- Why employees are leaving. A lack of transparency, flexibility and commitment to diversity, equity and inclusion, and employee well-being are driving factors behind employees’ wandering eyes.
- Eliminate bias. Employers should look to establish clear and open processes that determine employee compensation.
- Offer more flexibility. Fifty percent of male and 46% of female parents have considered leaving the workforce entirely due to the difficulty in balancing childcare needs with an inflexible work schedule.
- Improve well-being. Employees are paying more attention to companies that care for their own financial, mental and physical wellnes.

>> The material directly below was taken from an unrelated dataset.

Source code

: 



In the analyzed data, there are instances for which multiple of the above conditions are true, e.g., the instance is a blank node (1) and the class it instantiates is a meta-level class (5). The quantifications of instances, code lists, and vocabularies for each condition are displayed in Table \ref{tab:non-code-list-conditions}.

Today’s workforce is more equipped and informed than ever when it comes to finding the right job for them. With access to millions of job descriptions, company reviews, compensation information and benefits packages at the push of a button, 65% of Americans have considered opportunities elsewhere.
Millennials, in particular, are wondering if the grass is greener, as 75% considered resignation this year. With over 10 million job openings to roughly 6 million unemployed Americans, there’s a clear disconnect between what employers are offering to their own employees and what job seekers desire.

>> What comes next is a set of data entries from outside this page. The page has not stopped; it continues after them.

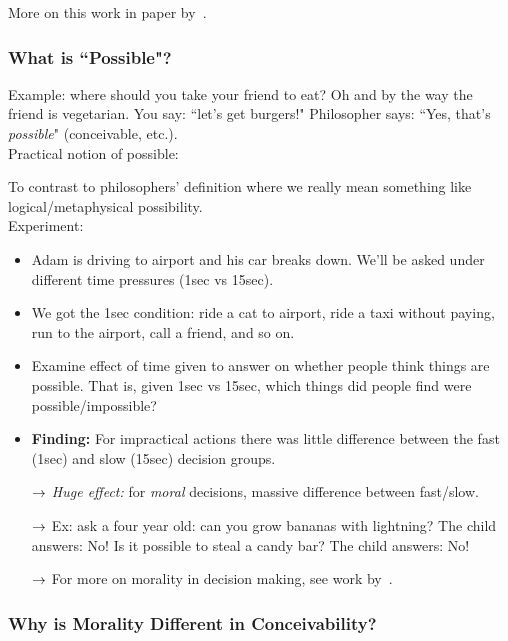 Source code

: More on this work in paper by~\citet{morris2018causal}.


\subsubsection{What is ``Possible"?}

Example: where should you take your friend to eat? Oh and by the way the friend is vegetarian. You say: ``let's get burgers!" Philosopher says: ``Yes, that's {\it possible}" (conceivable, etc.). \\

Practical notion of possible:

To contrast to philosophers' definition where we really mean something like logical/metaphysical possibility. \\

Experiment: 
\begin{itemize}
    \item Adam is driving to airport and his car breaks down. We'll be asked under different time pressures (1sec vs 15sec).
    
    \item We got the 1sec condition: ride a cat to airport, ride a taxi without paying, run to the airport, call a friend, and so on.
    
    \item Examine effect of time given to answer on whether people think things are possible. That is, given 1sec vs 15sec, which things did people find were possible/impossible?
    
    \item {\bf Finding:} For impractical actions there was little difference between the fast (1sec) and slow (15sec) decision groups.
    
    $\rightarrow$ {\it Huge effect:} for {\it moral} decisions, massive difference between fast/slow.
    
    $\rightarrow$ Ex: ask a four year old: can you grow bananas with lightning? The child answers: No! Is it possible to steal a candy bar? The child answers: No!

    $\rightarrow$ For more on morality in decision making, see work by~\citet{baron1997protected,crockett2017moral}.
\end{itemize}

\subsubsection{Why is Morality Different in Conceivability?}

Employers everywhere have been left scratching their heads at the mass exodus of employees over the past year. With inflation on the rise, and a potential recession looming, a common sentiment is that people are simply leaving for higher pay.
But according to beqom’s 2022 Culture and Compensation Report, a lack of transparency, flexibility and commitment to diversity, equity and inclusion (DEI), and employee well-being are driving factors behind employees’ wandering eyes.
A Lack of Pay Transparency
When it comes to compensation, many employees have a simple request: they want to understand they are being paid fairly. If employers are not willing to discuss and explain compensation strategies with employees, they’re apt to host those discussions amongst themselves.
In fact, 58% of employees have discussed salary with their colleagues, and 43% of those opting to talk about their pay learned that a co-worker in their same position earns more. Coupled with the ability of today’s workforce to browse salaries elsewhere in their field instantly, it becomes clearer why nearly a third (29%) of employees believe their company does not pay fairly.
For one in 10 workers, they don’t believe they’re paid fairly because they don’t have any insight into why they’re paid their current salary. Additionally, more than half of Americans are unsure of exactly how much they will take home at the end of each year when considering their compensation, rewards and benefits, with less than half (48%) of employees claiming to know their total compensation for the year.
This may be why the report saw an overwhelming majority of workers (70%) preferring a higher base salary over a lower one with more potential bonuses.
To attract and retain more talent, employers should consider implementing more transparent compensation processes utilizing data and technology such as predictive analytics and automation to eliminate potential biases and remedy pay discrepancies.
Employees often feel their wages aren’t determined holistically, with respect to their performance and qualifications, due to minimal transparency and potential biases. In fact, according to beqom’s 2019 Changing Culture of Compensation Report, 34% of employees believe pay is solely determined by managerial opinions, rather than a combination of measured performance, skillset, and experience.
To help eliminate questions of bias and transparency within the workforce, employers should look to establish clear and open processes that determine employee compensation. For many employees, it’s not necessarily about paying more, instead people want to be paid fairly.
As companies begin returning to the office in varying capacities, many have enjoyed in-person work more than they thought. However, 68% would still consider leaving for a role with more location flexibility. While this may seem counterintuitive, it’s clear that employees want more options when it comes to where and when to work.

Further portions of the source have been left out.